As an extension of the Master's authority and charged with keeping the household operating at its best the Domo has a lot of need to be organized and efficient. We will look at some methods to keeping all the balls in the air without looking like chaos. We will also discuss how the role looks in a D/s or M/s household and what needs to be in place for it to succeed.

Whatever YOU Want: The Lifestyle of a Pleasure Slave ~ Laura Antoniou

Many people claim that they are or want to be/own a pleasure slave. But if your idea of pleasure slave is “Lots of sex and play,” maybe you'd better expand your definition. Pleasure doesn’t start or end at the gonads, after all! The author of the Marketplace series will lead a discussion on pleasure beyond sex and play. Being diverting, witty, supportive, positive, encouraging and directed toward providing someone else that vital flavor of life we call pleasure isn't easy. But it's definitely worth the effort. Learn what it takes to devote yourself to the service of another’s pleasure – and what it takes to create a space in your life for such single-minded service.

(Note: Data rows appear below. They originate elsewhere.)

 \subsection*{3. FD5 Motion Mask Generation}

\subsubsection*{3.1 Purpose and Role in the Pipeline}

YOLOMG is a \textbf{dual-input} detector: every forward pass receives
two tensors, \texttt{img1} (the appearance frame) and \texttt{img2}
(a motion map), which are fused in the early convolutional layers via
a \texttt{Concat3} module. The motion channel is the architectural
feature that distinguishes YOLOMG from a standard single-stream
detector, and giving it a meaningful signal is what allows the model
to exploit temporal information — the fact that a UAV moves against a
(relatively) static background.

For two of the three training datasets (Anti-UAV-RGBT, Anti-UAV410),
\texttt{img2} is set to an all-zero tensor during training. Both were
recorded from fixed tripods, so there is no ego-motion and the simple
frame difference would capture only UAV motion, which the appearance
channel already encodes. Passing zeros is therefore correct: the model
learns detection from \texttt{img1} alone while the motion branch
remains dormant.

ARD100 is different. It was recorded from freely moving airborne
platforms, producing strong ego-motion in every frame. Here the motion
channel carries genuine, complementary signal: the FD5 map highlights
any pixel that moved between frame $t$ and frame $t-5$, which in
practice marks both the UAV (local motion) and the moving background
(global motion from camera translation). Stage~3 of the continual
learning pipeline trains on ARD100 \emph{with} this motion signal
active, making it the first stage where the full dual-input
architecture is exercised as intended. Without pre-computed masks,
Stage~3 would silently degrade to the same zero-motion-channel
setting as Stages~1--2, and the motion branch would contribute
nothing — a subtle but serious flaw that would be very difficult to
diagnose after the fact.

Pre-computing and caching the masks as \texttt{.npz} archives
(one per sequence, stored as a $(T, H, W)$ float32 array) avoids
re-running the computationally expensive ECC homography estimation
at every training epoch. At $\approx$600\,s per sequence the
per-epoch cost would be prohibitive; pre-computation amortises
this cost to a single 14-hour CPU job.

The Winter of O/our discontent ~ Master Obsidian and slave namaste

The pain of serious relationship conflict can motivate us to seek relief in ways that are inadequate or even harmful to the fundamental needs of the M/s dynamic. When faced with discord many M/s relationships implode under the weight of discussion, or suffer in silence through chronic conflict avoidance. Frequently, explosive confrontations are the damaging result of frustration on both sides. We believe that there are alternative ways for both Master and slave to communicate serious concerns through a process that is designed to respect, strengthen and perpetuate the M/s relationship, instead of temporarily abandoning the M/s structure to use  an ‘egalitarian’ problem solving model.  Join Master Obsidian and slave namaste on an exploration of practical conflict resolution methods based upon ancient principles. Both Master and slave will be equipped with tools to assist in tackling tough relationship issues without sacrificing the M/s relationship in the process.

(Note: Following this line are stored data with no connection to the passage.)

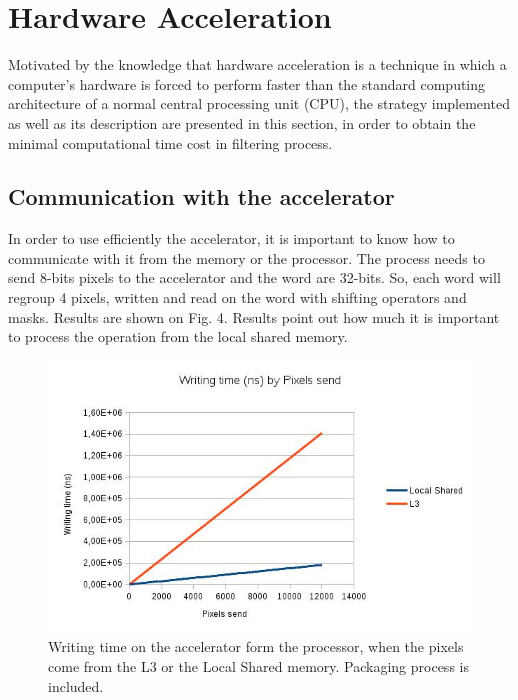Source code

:\documentclass[journal]{IEEEtran}
\begin{document}
\section{Hardware Acceleration}

Motivated by the knowledge that hardware acceleration is a technique in which a computer’s hardware is forced to perform faster than the standard computing architecture of a normal central processing unit (CPU), the strategy implemented as well as its description are presented in this section, in order to obtain the minimal computational time cost in filtering process.

\subsection{Communication with the accelerator}

In order to use efficiently the accelerator, it is important to know how to communicate with it from the memory or the processor. The process needs to send 8-bits pixels to the accelerator and the word are 32-bits. So, each word will regroup 4 pixels, written and read on the word with shifting operators and masks. Results are shown on Fig. 4. Results point out how much it is important to process the operation from the local shared memory.

\begin{figure}[!ht]
  \centering

  \includegraphics[scale=0.45]{graph.jpg}
  
  \protect\caption{Writing time on the accelerator form the processor, when the pixels come from the L3 or the Local Shared memory. Packaging process is included.}
\end{figure}
\end{document}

Women, Power, and Mastery ~ Mistress Suzan

Like it or not, gender does play a role in all aspects of our lives.  It’s inevitable, unavoidable, and it can be a good thing!  So does our gender affect our Mastery? If so, how?  Do women have different relationships with power than men?  How does being raised in a patriarchal society affect our behavior?  Do we handle authority, leadership, training, discipline, or trust differently?  We all have our own style of Mastery, and this presentation will explore the unique strengths, challenges and gifts of female Masters.  This class always inspires a dynamic, inspiring,  and interesting discussion period!  All are welcome.

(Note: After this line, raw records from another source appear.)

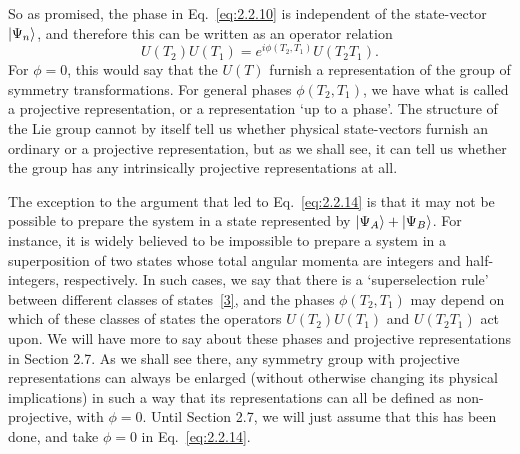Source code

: So as promised, the phase in Eq.~\eqref{eq:2.2.10} is independent of the
state-vector $\ket{\Psi_n}$, and therefore this can be written as an operator
relation
\begin{equation}
  U(T_2)U(T_1)=e^{i\phi(T_2,T_1)}U(T_2T_1).
  \tag{2.2.14}\label{eq:2.2.14}
\end{equation}
For $\phi=0$, this would say that the $U(T)$ furnish a representation of
the group of symmetry transformations. For general phases $\phi(T_2,T_1)$,
we have what is called a projective representation, or a representation
`up to a phase'. The structure of the Lie group cannot by itself tell us
whether physical state-vectors furnish an ordinary or a projective
representation, but as we shall see, it can tell us whether the group has
any intrinsically projective representations at all.

The exception to the argument that led to Eq.~\eqref{eq:2.2.14} is that it may
not be possible to prepare the system in a state represented by
$\ket{\Psi_A}+\ket{\Psi_B}$. For instance, it is widely believed to be
impossible to prepare a system in a superposition of two states whose total
angular momenta are integers and half-integers, respectively. In such
cases, we say that there is a `superselection rule' between different
classes of states~\hyperref[ref:2.3]{[3]}, and the phases $\phi(T_2,T_1)$ may
depend on which of these classes of states the operators $U(T_2)U(T_1)$
and $U(T_2T_1)$ act upon. We will have more to say about these phases and
projective representations in Section 2.7. As we shall see there, any
symmetry group with projective representations can always be enlarged
(without otherwise changing its physical implications) in such a way that
its representations can all be defined as non-projective, with $\phi=0$.
Until Section 2.7, we will just assume that this has been done, and take
$\phi=0$ in Eq.~\eqref{eq:2.2.14}.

You are not alone: Dealing with Depression ~ Master David Cook

This Room in the round format will allow those with depression or those with depression in their household to exchange ideas for living with and perhaps even managing the effects of this common disability. How do you deal with daily activities? How does it impact your Mastery or slavery? What actions have you found helpful to contribute to your M/s relationship in positive or productive ways. Master David is a retired psychologist with almost 30-years of experience.